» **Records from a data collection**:

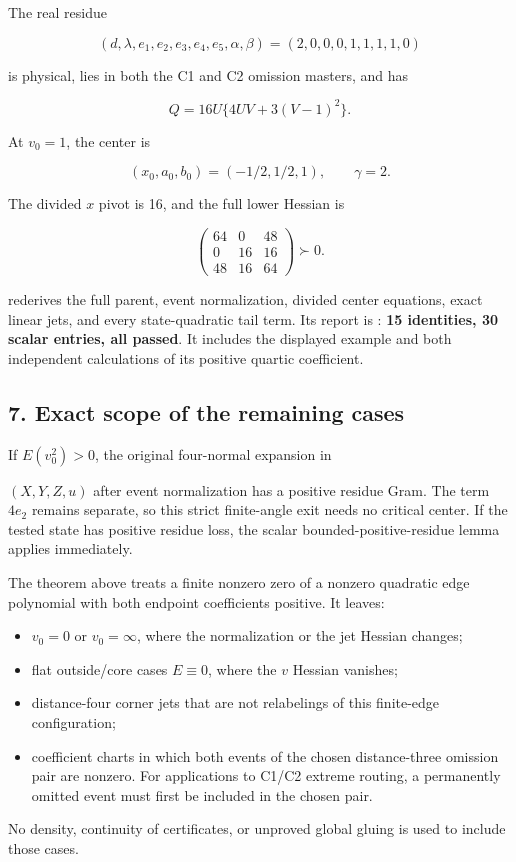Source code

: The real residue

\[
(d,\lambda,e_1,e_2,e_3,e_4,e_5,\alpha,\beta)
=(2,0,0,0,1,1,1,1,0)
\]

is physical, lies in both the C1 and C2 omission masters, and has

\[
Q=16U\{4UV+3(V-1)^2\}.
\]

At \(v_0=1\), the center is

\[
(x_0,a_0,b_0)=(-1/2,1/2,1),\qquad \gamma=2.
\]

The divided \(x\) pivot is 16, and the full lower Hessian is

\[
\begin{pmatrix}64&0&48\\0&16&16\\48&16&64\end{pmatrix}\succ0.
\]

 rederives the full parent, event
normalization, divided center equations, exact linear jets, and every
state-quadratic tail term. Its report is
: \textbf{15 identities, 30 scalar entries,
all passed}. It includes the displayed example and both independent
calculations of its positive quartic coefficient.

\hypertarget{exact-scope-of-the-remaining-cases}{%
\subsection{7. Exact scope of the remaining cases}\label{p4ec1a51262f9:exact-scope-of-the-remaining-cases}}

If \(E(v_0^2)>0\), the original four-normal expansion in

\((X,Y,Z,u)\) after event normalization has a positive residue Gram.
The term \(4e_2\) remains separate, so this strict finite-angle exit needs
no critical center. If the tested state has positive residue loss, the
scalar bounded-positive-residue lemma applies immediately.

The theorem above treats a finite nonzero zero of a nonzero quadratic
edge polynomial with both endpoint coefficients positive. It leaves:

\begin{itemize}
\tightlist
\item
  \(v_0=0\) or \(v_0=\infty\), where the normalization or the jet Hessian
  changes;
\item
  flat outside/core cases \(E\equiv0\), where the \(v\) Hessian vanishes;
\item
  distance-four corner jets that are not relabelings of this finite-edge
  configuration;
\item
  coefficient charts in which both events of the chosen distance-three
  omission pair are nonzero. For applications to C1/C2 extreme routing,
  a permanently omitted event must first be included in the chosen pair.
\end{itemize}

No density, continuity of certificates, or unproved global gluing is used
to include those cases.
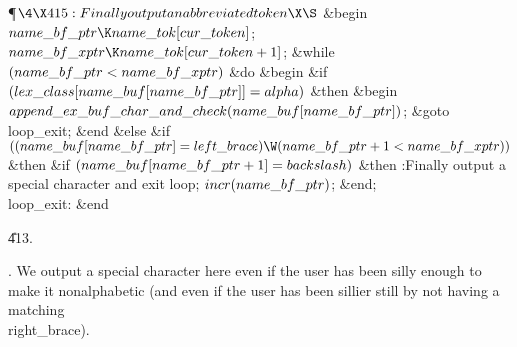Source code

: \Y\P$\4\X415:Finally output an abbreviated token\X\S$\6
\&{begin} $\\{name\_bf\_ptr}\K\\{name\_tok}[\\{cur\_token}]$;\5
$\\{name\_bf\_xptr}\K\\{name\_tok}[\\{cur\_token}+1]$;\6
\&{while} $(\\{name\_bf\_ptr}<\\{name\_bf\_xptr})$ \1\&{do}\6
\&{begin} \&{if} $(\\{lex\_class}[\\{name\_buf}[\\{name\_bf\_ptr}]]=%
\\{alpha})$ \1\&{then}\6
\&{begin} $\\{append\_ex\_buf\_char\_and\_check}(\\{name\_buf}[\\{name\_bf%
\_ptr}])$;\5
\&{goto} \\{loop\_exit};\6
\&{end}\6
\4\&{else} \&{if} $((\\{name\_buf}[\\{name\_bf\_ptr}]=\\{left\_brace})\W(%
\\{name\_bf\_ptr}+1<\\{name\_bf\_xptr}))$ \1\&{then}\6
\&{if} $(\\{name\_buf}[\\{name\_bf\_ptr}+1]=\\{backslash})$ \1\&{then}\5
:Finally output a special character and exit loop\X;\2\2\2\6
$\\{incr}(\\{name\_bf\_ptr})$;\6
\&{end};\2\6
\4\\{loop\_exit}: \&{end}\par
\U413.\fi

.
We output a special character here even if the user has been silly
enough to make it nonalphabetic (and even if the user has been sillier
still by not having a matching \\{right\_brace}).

» **Aim of the task**: What is the number of lines in the records that contain the string "both"? Give only that number.

» **Task solution**: 4